Despite the high therapeutic potential of RNAi, two problems currently faced by interfering RNA constructs are, first, their susceptibility to nuclease digestion in plasma and, second, their limited ability to gain access to the intracellular compartment where they can bind RISC when administered systemically as free interfering RNA molecules. These double-stranded constructs can be stabilized by the incorporation of chemically modified nucleotide linkers within the molecule, e.g., phosphothioate groups. However, such chemically modified linkers provide only limited protection from nuclease digestion and may decrease the activity of the construct.
In an attempt to improve efficacy, investigators have employed various lipid-based carrier systems to deliver chemically modified or unmodified therapeutic nucleic acids, including anionic (conventional) liposomes, pH sensitive liposomes, immunoliposomes, fusogenic liposomes, and cationic lipid/nucleic acid aggregates. In particular, one lipid-based carrier system, i.e., the stable nucleic-acid lipid particle (SNALP) system, has been found to be particularly effective for delivering interfering RNA (see, U.S. Patent Publication No. 20050064595 and U.S. Patent Publication No. 20060008910 (collectively referred to as “MacLachlan et al.”)). MacLachlan et al, have demonstrated that interfering RNA, such as siRNA, can be effectively systemically administered using nucleic acid-lipid particles containing a cationic lipid, and that these nucleic acid-lipid particles provide improved down-regulation of target proteins in mammals including non-human primates (see, Zimmermann et al., Nature, 441: 111-114 (2006)).

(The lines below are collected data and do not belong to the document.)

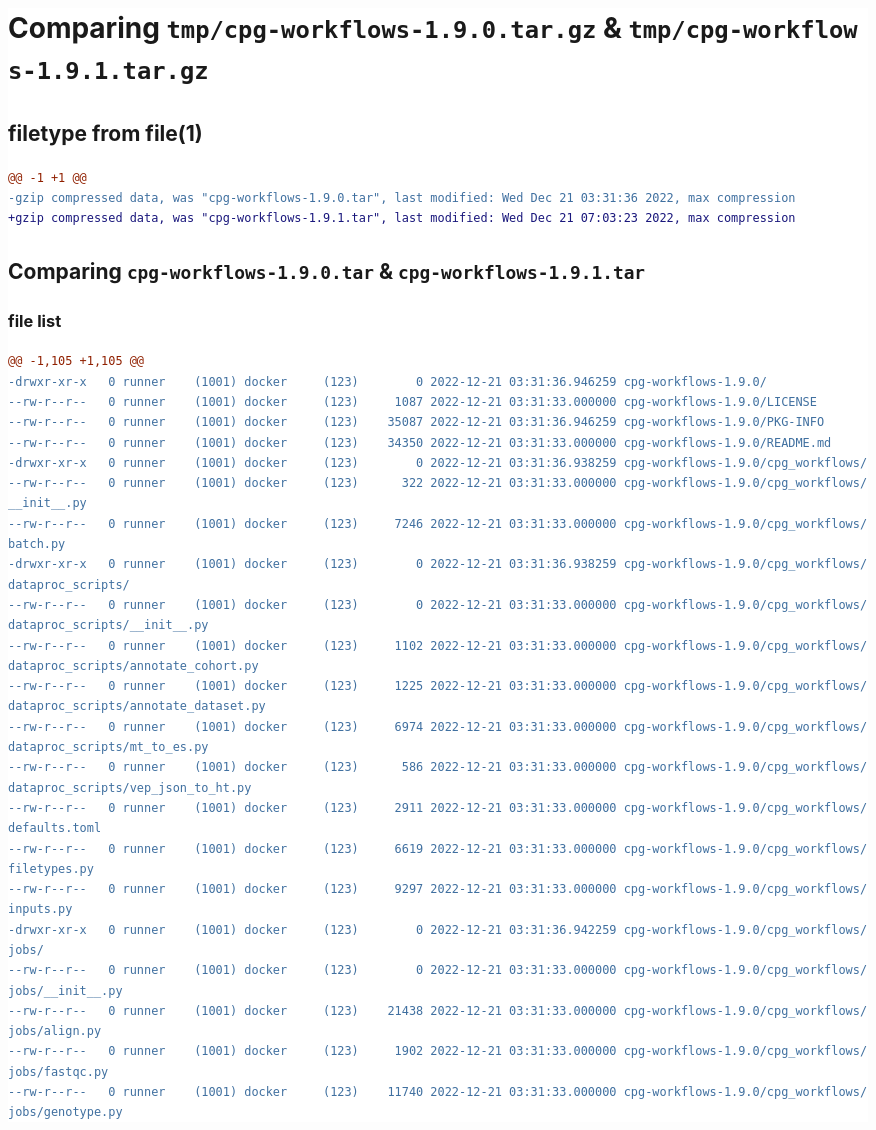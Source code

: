 # Comparing `tmp/cpg-workflows-1.9.0.tar.gz` & `tmp/cpg-workflows-1.9.1.tar.gz`

## filetype from file(1)

```diff
@@ -1 +1 @@
-gzip compressed data, was "cpg-workflows-1.9.0.tar", last modified: Wed Dec 21 03:31:36 2022, max compression
+gzip compressed data, was "cpg-workflows-1.9.1.tar", last modified: Wed Dec 21 07:03:23 2022, max compression
```

## Comparing `cpg-workflows-1.9.0.tar` & `cpg-workflows-1.9.1.tar`

### file list

```diff
@@ -1,105 +1,105 @@
-drwxr-xr-x   0 runner    (1001) docker     (123)        0 2022-12-21 03:31:36.946259 cpg-workflows-1.9.0/
--rw-r--r--   0 runner    (1001) docker     (123)     1087 2022-12-21 03:31:33.000000 cpg-workflows-1.9.0/LICENSE
--rw-r--r--   0 runner    (1001) docker     (123)    35087 2022-12-21 03:31:36.946259 cpg-workflows-1.9.0/PKG-INFO
--rw-r--r--   0 runner    (1001) docker     (123)    34350 2022-12-21 03:31:33.000000 cpg-workflows-1.9.0/README.md
-drwxr-xr-x   0 runner    (1001) docker     (123)        0 2022-12-21 03:31:36.938259 cpg-workflows-1.9.0/cpg_workflows/
--rw-r--r--   0 runner    (1001) docker     (123)      322 2022-12-21 03:31:33.000000 cpg-workflows-1.9.0/cpg_workflows/__init__.py
--rw-r--r--   0 runner    (1001) docker     (123)     7246 2022-12-21 03:31:33.000000 cpg-workflows-1.9.0/cpg_workflows/batch.py
-drwxr-xr-x   0 runner    (1001) docker     (123)        0 2022-12-21 03:31:36.938259 cpg-workflows-1.9.0/cpg_workflows/dataproc_scripts/
--rw-r--r--   0 runner    (1001) docker     (123)        0 2022-12-21 03:31:33.000000 cpg-workflows-1.9.0/cpg_workflows/dataproc_scripts/__init__.py
--rw-r--r--   0 runner    (1001) docker     (123)     1102 2022-12-21 03:31:33.000000 cpg-workflows-1.9.0/cpg_workflows/dataproc_scripts/annotate_cohort.py
--rw-r--r--   0 runner    (1001) docker     (123)     1225 2022-12-21 03:31:33.000000 cpg-workflows-1.9.0/cpg_workflows/dataproc_scripts/annotate_dataset.py
--rw-r--r--   0 runner    (1001) docker     (123)     6974 2022-12-21 03:31:33.000000 cpg-workflows-1.9.0/cpg_workflows/dataproc_scripts/mt_to_es.py
--rw-r--r--   0 runner    (1001) docker     (123)      586 2022-12-21 03:31:33.000000 cpg-workflows-1.9.0/cpg_workflows/dataproc_scripts/vep_json_to_ht.py
--rw-r--r--   0 runner    (1001) docker     (123)     2911 2022-12-21 03:31:33.000000 cpg-workflows-1.9.0/cpg_workflows/defaults.toml
--rw-r--r--   0 runner    (1001) docker     (123)     6619 2022-12-21 03:31:33.000000 cpg-workflows-1.9.0/cpg_workflows/filetypes.py
--rw-r--r--   0 runner    (1001) docker     (123)     9297 2022-12-21 03:31:33.000000 cpg-workflows-1.9.0/cpg_workflows/inputs.py
-drwxr-xr-x   0 runner    (1001) docker     (123)        0 2022-12-21 03:31:36.942259 cpg-workflows-1.9.0/cpg_workflows/jobs/
--rw-r--r--   0 runner    (1001) docker     (123)        0 2022-12-21 03:31:33.000000 cpg-workflows-1.9.0/cpg_workflows/jobs/__init__.py
--rw-r--r--   0 runner    (1001) docker     (123)    21438 2022-12-21 03:31:33.000000 cpg-workflows-1.9.0/cpg_workflows/jobs/align.py
--rw-r--r--   0 runner    (1001) docker     (123)     1902 2022-12-21 03:31:33.000000 cpg-workflows-1.9.0/cpg_workflows/jobs/fastqc.py
--rw-r--r--   0 runner    (1001) docker     (123)    11740 2022-12-21 03:31:33.000000 cpg-workflows-1.9.0/cpg_workflows/jobs/genotype.py
```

Even in spite of this progress, there remains a need in the art for improved SNALPs that are useful for delivering therapeutic nucleic acids, such as siRNA and miRNA, to the liver of a mammal (e.g., a human), and that result in increased silencing of target genes of interest in the liver, such as ApoB. Preferably, these compositions would encapsulate nucleic acids with high-efficiency, have high drug:lipid ratios, protect the encapsulated nucleic acid from degradation and clearance in serum, be suitable for systemic delivery, and provide intracellular delivery of the encapsulated nucleic acid. In addition, these nucleic acid-lipid particles should be well-tolerated and provide an adequate therapeutic index, such that patient treatment at an effective dose of the nucleic acid is not associated with significant toxicity and/or risk to the patient. The present invention provides such compositions, methods of making the compositions, and methods of using the compositions to introduce nucleic acids, such as siRNA and miRNA, into the liver, including for the treatment of diseases, such as hypercholesterolemia (e.g., atherosclerosis, angina pectoris or high blood pressure).